### EXERCISE DETAILS
In the entries that follow, how many lines contain the word "based"? Answer with the number only.

* * *

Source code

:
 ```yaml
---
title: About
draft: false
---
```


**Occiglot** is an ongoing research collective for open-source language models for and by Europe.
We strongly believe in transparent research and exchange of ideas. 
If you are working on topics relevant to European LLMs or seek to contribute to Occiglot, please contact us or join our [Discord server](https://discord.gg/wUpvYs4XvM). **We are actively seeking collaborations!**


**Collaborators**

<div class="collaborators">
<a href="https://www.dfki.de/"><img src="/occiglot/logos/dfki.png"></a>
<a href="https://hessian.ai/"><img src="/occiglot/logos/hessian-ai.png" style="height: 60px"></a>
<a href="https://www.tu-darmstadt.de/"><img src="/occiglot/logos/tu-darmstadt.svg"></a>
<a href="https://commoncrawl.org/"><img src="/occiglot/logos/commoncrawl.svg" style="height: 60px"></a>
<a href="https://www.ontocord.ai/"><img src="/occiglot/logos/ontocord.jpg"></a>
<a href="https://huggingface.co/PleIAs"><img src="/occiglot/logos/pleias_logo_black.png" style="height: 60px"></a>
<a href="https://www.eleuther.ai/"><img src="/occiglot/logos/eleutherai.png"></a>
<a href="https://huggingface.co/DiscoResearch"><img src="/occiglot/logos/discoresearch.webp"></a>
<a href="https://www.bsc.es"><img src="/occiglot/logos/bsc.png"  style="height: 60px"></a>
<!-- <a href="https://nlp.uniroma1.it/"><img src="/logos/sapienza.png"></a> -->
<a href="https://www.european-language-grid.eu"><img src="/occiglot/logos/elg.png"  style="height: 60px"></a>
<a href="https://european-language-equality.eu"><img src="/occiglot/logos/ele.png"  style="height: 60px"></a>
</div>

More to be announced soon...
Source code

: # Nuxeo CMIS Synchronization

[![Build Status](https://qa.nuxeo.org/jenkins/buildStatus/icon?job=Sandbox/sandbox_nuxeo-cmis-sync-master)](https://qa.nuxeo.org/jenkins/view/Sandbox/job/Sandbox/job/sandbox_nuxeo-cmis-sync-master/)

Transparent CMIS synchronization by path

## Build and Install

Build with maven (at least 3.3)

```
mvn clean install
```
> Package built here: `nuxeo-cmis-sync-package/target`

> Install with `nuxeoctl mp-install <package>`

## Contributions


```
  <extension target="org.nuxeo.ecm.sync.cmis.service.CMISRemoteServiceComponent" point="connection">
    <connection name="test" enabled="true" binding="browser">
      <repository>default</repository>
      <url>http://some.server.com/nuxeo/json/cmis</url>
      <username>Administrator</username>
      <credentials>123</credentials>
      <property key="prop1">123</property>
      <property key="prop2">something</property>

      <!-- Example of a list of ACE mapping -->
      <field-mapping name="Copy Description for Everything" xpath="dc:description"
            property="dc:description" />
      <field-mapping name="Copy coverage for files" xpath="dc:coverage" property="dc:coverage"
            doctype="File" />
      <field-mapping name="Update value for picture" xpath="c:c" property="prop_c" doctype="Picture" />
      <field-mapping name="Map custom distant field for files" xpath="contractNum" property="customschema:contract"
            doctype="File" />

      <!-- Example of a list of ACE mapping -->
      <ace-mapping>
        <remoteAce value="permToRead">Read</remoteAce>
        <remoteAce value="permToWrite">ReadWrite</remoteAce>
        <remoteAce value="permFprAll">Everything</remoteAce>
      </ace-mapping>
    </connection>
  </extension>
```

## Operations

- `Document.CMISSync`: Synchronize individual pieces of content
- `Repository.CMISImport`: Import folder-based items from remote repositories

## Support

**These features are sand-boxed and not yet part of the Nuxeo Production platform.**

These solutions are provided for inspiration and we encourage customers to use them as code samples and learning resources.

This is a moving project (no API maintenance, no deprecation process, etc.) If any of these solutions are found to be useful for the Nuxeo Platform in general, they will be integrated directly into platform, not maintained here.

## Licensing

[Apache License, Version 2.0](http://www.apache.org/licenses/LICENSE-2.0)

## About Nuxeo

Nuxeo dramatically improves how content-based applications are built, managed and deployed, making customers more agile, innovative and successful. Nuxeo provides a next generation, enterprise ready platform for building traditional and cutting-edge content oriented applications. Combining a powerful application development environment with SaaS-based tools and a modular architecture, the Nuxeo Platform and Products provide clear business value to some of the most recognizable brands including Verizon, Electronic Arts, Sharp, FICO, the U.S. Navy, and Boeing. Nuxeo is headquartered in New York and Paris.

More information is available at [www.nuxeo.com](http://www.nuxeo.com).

* * *

### OUTPUT OF THE TASK
2